Slots 408 and 412 and channels 410 and 414 of the front and back processing apparatus may be arranged in any suitable manner to facilitate the supply of slurry and / or cleaning chemistry. For example, FIG. 5 shows a perspective view of a front processing apparatus 310 according to an embodiment of the present invention. In the front processing apparatus 310, a plurality of channels 512, 514, 516, 518, and 520 are formed to supply slurry to the plurality of slots 502, 504, 506, 508, and 510, respectively. These slots 502, 504, 506, 508, 510 are formed in the lower portion 522 of the front processing apparatus 310 to receive the slurry and supply it to the lower side of the wafer. Preferably, slots 502, 504, 506, 508, 510 are formed in lower portion 522 of front processor 310 such that outer edge 524 of front processor 310 is structurally uniform. The slots 502, 504, 506, 508, 510 may extend at least a little, for example, to the width 526 of the front processor. It should be noted that the slots 502, 504, 506, 508, 510 and the channels 512, 514, 516, 518, 520 may be arranged in any suitable way to facilitate the supply of slurry down the wafer. For example, the slots 502, 504, 506, 508, 510 may be formed at an inclined angle to enhance the supply of slurry to the rotating wafer. In addition, the slots 502, 504, 506, 508, 510 and channels 512, 514, 516, 518, 520 are similar in the backside treatment apparatus of the present invention to facilitate the supply of cleaning chemistry and / or slurry. It may be provided in a structure.

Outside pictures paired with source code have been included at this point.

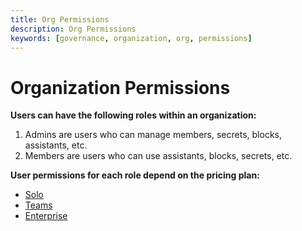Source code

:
 ```yaml
---
title: Org Permissions
description: Org Permissions
keywords: [governance, organization, org, permissions]
---
```


# Organization Permissions

**Users can have the following roles within an organization:**

1. Admins are users who can manage members, secrets, blocks, assistants, etc.
2. Members are users who can use assistants, blocks, secrets, etc.

**User permissions for each role depend on the pricing plan:**

- [Solo](./pricing.md#solo)
- [Teams](./pricing.md#teams)
- [Enterprise](./pricing.md#enterprise)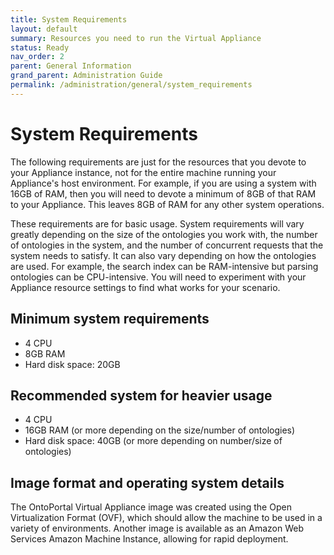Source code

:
 ```yaml
---
title: System Requirements
layout: default
summary: Resources you need to run the Virtual Appliance
status: Ready
nav_order: 2
parent: General Information
grand_parent: Administration Guide
permalink: /administration/general/system_requirements
---
```


# System Requirements
The following requirements are just for the resources that you devote to your Appliance instance, 
not for the entire machine running your Appliance's host environment. 
For example, if you are using a system with 16GB of RAM, 
then you will need to devote a minimum of 8GB of that RAM to your Appliance.
This leaves 8GB of RAM for any other system operations.

These requirements are for basic usage. 
System requirements will vary greatly 
depending on the size of the ontologies you work with, 
the number of ontologies in the system, 
and the number of concurrent requests that the system needs to satisfy. 
It can also vary depending on how the ontologies are used. 
For example, the search index can be RAM-intensive but parsing ontologies can be CPU-intensive. 
You will need to experiment with your Appliance resource settings to find what works for your scenario.

## Minimum system requirements
* 4 CPU
* 8GB RAM
* Hard disk space: 20GB

## Recommended system for heavier usage
* 4 CPU
* 16GB RAM (or more depending on the size/number of ontologies)
* Hard disk space: 40GB (or more depending on number/size of ontologies)

## Image format and operating system details

The OntoPortal Virtual Appliance image was created 
using the Open Virtualization Format (OVF),
which should allow the machine to be used in a variety of environments.
Another image is available as an Amazon Web Services Amazon Machine Instance,
allowing for rapid deployment.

6A shows a cross-sectional view of a front side processing apparatus 604 arranged to mask a portion of a wafer 602 and edge effects of the wafer 602 according to one embodiment of the present invention. Wafer 602 and front side treatment device 604 are located on polishing pad 604. In this configuration, the front processing apparatus 604 and the wafer 308 are divided such that both are aligned with the plane of the polishing surface 608 on the polishing pad 606. The presence of the front side processor 604 moves the high pressure edge point away from the wafer 602 to the outer edge 610 (ie, leading edge) of the front side processor 604. Similarly, independent frontside processor 604 moves low pressure zone 612 away from wafer 602 to a location near outer edge 610 of frontside processor 604. Thus, when the downward force indicated by arrow 614 is applied, the normal pressure vector 616 below wafer 308 is substantially uniform in size and direction. As such, the front surface processor 604 effectively moves the edges of the wafer 602 from undesirable edge effects by moving the edge effects from the edges of the wafer 602 to the outer edge 610 of the front surface processor 604. Mask it. Eliminating the edge effect under the wafer 602 alternately allows the slurry to be fed more evenly under the wafer 602. Thus, the planarization efficiency of the wafer 602 is substantially improved. Similarly, the backside treatment apparatus of the present invention reduces the edge effect under the wafer 602 in a similar manner.

In addition, the outer edge of the front or back side treatment apparatus of the present invention may be configured to further improve planarization efficiency. 6B illustrates a cross-sectional view of a front side processing apparatus 604 that is arranged to reduce edge effects and suppress pressure fluctuations in a portion of the wafer 602 according to another embodiment of the present invention. Wafer 602 and front side treatment device 604 are positioned on polishing pad 604 and operate to align independently with the plane of polishing surface 608 on polishing pad 606. The outer edge 650 of the front processor 604 is formed to minimize pressure. In this described embodiment, the outer edge 650 is rounded to lower the pressure so that the formation low pressure wave zone under the front treatment device 604 is minimized, thus the wafer The uniform planarization of 508 can be further enhanced.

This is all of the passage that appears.